● INFORMATION PROVIDED
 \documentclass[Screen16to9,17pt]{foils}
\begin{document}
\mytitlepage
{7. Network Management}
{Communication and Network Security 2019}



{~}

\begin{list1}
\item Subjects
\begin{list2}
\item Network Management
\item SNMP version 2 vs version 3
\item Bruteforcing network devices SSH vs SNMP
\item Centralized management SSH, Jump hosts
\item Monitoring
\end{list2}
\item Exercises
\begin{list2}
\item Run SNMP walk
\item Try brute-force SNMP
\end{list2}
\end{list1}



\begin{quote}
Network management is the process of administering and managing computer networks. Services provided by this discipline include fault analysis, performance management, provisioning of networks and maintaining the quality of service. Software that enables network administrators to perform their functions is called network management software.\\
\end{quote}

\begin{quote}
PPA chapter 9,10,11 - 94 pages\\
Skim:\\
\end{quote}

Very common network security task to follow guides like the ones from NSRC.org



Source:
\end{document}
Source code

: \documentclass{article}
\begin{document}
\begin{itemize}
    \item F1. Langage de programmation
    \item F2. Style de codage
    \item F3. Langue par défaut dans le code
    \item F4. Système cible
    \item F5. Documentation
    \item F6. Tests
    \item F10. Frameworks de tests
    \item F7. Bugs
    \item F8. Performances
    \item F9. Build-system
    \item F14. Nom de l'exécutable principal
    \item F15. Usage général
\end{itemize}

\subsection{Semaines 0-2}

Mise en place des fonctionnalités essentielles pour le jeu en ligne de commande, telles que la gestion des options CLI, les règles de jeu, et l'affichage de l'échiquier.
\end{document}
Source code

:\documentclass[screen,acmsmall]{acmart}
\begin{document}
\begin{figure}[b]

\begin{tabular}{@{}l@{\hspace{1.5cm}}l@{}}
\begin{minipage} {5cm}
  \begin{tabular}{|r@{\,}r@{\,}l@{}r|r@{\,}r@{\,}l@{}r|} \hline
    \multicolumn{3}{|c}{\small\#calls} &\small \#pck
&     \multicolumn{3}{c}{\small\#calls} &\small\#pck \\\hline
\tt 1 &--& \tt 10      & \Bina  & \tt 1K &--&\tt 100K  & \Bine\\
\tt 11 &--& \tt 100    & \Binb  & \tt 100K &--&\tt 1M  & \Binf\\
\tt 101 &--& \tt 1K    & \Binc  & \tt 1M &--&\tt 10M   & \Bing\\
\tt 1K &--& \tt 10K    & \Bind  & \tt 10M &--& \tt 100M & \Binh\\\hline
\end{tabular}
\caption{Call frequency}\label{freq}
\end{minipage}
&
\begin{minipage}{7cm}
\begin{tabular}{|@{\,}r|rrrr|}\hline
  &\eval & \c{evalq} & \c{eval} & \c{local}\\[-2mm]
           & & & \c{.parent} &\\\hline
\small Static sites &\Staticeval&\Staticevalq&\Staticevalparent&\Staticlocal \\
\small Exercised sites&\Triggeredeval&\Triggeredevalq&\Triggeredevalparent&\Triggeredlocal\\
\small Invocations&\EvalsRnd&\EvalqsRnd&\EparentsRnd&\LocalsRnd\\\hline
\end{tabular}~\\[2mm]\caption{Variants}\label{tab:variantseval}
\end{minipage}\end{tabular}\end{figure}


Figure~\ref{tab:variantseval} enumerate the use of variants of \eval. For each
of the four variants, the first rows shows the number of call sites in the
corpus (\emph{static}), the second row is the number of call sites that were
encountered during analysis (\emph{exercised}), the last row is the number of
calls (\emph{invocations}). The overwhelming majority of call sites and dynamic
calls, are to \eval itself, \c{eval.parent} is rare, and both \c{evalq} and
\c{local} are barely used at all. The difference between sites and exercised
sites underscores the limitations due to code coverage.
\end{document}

● ACTION ITEM
The entries must all be transcribed exactly.

● EXERCISE RESPONSE
 \documentclass[Screen16to9,17pt]{foils}
\begin{document}
\mytitlepage
{7. Network Management}
{Communication and Network Security 2019}



{~}

\begin{list1}
\item Subjects
\begin{list2}
\item Network Management
\item SNMP version 2 vs version 3
\item Bruteforcing network devices SSH vs SNMP
\item Centralized management SSH, Jump hosts
\item Monitoring
\end{list2}
\item Exercises
\begin{list2}
\item Run SNMP walk
\item Try brute-force SNMP
\end{list2}
\end{list1}



\begin{quote}
Network management is the process of administering and managing computer networks. Services provided by this discipline include fault analysis, performance management, provisioning of networks and maintaining the quality of service. Software that enables network administrators to perform their functions is called network management software.\\
\end{quote}

\begin{quote}
PPA chapter 9,10,11 - 94 pages\\
Skim:\\
\end{quote}

Very common network security task to follow guides like the ones from NSRC.org



Source:
\end{document}
Source code

: \documentclass{article}
\begin{document}
\begin{itemize}
    \item F1. Langage de programmation
    \item F2. Style de codage
    \item F3. Langue par défaut dans le code
    \item F4. Système cible
    \item F5. Documentation
    \item F6. Tests
    \item F10. Frameworks de tests
    \item F7. Bugs
    \item F8. Performances
    \item F9. Build-system
    \item F14. Nom de l'exécutable principal
    \item F15. Usage général
\end{itemize}

\subsection{Semaines 0-2}

Mise en place des fonctionnalités essentielles pour le jeu en ligne de commande, telles que la gestion des options CLI, les règles de jeu, et l'affichage de l'échiquier.
\end{document}
Source code

:\documentclass[screen,acmsmall]{acmart}
\begin{document}
\begin{figure}[b]

\begin{tabular}{@{}l@{\hspace{1.5cm}}l@{}}
\begin{minipage} {5cm}
  \begin{tabular}{|r@{\,}r@{\,}l@{}r|r@{\,}r@{\,}l@{}r|} \hline
    \multicolumn{3}{|c}{\small\#calls} &\small \#pck
&     \multicolumn{3}{c}{\small\#calls} &\small\#pck \\\hline
\tt 1 &--& \tt 10      & \Bina  & \tt 1K &--&\tt 100K  & \Bine\\
\tt 11 &--& \tt 100    & \Binb  & \tt 100K &--&\tt 1M  & \Binf\\
\tt 101 &--& \tt 1K    & \Binc  & \tt 1M &--&\tt 10M   & \Bing\\
\tt 1K &--& \tt 10K    & \Bind  & \tt 10M &--& \tt 100M & \Binh\\\hline
\end{tabular}
\caption{Call frequency}\label{freq}
\end{minipage}
&
\begin{minipage}{7cm}
\begin{tabular}{|@{\,}r|rrrr|}\hline
  &\eval & \c{evalq} & \c{eval} & \c{local}\\[-2mm]
           & & & \c{.parent} &\\\hline
\small Static sites &\Staticeval&\Staticevalq&\Staticevalparent&\Staticlocal \\
\small Exercised sites&\Triggeredeval&\Triggeredevalq&\Triggeredevalparent&\Triggeredlocal\\
\small Invocations&\EvalsRnd&\EvalqsRnd&\EparentsRnd&\LocalsRnd\\\hline
\end{tabular}~\\[2mm]\caption{Variants}\label{tab:variantseval}
\end{minipage}\end{tabular}\end{figure}


Figure~\ref{tab:variantseval} enumerate the use of variants of \eval. For each
of the four variants, the first rows shows the number of call sites in the
corpus (\emph{static}), the second row is the number of call sites that were
encountered during analysis (\emph{exercised}), the last row is the number of
calls (\emph{invocations}). The overwhelming majority of call sites and dynamic
calls, are to \eval itself, \c{eval.parent} is rare, and both \c{evalq} and
\c{local} are barely used at all. The difference between sites and exercised
sites underscores the limitations due to code coverage.
\end{document}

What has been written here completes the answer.